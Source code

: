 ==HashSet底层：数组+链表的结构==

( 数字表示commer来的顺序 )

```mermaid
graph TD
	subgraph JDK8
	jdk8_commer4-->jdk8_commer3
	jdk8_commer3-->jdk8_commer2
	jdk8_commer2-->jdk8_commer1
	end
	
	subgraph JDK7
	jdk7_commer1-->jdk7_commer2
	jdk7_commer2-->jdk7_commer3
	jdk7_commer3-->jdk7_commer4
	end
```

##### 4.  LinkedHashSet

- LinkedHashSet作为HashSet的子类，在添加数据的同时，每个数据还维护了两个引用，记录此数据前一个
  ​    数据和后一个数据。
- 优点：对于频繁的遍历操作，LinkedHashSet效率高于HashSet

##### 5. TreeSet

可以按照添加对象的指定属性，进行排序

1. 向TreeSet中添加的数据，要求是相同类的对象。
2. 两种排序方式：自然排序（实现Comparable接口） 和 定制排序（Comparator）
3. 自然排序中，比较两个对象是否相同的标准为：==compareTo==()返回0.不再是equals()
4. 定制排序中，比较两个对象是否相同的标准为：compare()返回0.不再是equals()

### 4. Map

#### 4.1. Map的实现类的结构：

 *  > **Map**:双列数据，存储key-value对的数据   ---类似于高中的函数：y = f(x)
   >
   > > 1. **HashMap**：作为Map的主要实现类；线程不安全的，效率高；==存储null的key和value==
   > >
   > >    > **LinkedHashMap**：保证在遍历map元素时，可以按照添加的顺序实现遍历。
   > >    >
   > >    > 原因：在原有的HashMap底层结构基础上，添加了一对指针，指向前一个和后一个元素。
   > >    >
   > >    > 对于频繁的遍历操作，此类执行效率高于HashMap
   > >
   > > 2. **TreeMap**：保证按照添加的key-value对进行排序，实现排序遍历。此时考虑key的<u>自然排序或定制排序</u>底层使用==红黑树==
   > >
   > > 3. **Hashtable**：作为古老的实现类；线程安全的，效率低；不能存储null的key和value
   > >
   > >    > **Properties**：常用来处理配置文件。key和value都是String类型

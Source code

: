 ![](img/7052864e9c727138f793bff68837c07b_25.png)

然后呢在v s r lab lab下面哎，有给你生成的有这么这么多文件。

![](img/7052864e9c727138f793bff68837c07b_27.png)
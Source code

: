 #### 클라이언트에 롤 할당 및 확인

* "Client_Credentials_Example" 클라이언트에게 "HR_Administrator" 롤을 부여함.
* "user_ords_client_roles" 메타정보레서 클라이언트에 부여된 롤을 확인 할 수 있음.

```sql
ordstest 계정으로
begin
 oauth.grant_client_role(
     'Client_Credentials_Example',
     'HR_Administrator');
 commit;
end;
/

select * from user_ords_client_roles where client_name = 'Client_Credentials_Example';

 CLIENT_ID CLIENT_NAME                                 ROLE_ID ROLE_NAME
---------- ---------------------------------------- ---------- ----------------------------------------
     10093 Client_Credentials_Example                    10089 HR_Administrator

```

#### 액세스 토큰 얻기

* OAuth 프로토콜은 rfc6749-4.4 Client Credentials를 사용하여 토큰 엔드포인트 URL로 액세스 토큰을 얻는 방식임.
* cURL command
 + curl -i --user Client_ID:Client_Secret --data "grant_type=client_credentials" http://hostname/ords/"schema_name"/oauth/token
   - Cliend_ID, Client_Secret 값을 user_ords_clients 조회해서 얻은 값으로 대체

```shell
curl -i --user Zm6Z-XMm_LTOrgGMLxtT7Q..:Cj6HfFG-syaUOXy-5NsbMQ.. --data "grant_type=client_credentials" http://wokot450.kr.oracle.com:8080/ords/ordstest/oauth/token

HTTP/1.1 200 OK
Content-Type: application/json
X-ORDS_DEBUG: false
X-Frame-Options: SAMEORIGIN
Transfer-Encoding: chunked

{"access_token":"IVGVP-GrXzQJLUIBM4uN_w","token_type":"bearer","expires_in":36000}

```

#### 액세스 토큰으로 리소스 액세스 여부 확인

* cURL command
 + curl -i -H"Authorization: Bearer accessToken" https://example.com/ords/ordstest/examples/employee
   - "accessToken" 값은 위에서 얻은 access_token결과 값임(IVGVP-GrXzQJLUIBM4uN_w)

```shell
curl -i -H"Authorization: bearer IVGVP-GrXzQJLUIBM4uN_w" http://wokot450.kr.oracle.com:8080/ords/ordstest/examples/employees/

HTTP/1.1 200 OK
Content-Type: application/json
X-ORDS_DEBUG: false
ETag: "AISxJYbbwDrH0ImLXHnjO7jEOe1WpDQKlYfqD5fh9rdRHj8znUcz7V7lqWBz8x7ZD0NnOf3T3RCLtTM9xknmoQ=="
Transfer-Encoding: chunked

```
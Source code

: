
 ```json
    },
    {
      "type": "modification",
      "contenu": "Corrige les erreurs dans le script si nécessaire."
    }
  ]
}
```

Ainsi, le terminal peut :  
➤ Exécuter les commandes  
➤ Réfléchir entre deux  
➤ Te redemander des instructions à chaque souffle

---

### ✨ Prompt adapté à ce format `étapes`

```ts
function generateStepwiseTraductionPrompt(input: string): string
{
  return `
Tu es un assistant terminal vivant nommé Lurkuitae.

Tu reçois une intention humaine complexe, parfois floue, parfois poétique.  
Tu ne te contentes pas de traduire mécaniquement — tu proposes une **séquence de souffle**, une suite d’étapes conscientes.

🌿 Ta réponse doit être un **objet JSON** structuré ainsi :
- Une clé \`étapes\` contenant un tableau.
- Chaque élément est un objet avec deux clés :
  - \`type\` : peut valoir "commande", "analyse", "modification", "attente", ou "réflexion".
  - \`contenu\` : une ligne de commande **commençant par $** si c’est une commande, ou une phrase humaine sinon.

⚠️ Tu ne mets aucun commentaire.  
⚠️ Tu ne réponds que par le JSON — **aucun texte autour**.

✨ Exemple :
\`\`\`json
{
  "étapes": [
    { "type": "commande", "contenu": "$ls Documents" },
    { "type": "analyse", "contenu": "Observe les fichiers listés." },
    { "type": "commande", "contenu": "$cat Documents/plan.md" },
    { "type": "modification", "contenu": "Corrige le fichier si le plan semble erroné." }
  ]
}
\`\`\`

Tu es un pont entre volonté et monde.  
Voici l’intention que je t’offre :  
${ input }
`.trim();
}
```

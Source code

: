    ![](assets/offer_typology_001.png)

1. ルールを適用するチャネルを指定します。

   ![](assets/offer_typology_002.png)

__________________________________________________

EXERCISE DETAILS: Search the entries for the word "terminal" and show every line that has it.

OUTPUT FOR THIS TASK:
Ainsi, le terminal peut :  
Tu es un assistant terminal vivant nommé Lurkuitae.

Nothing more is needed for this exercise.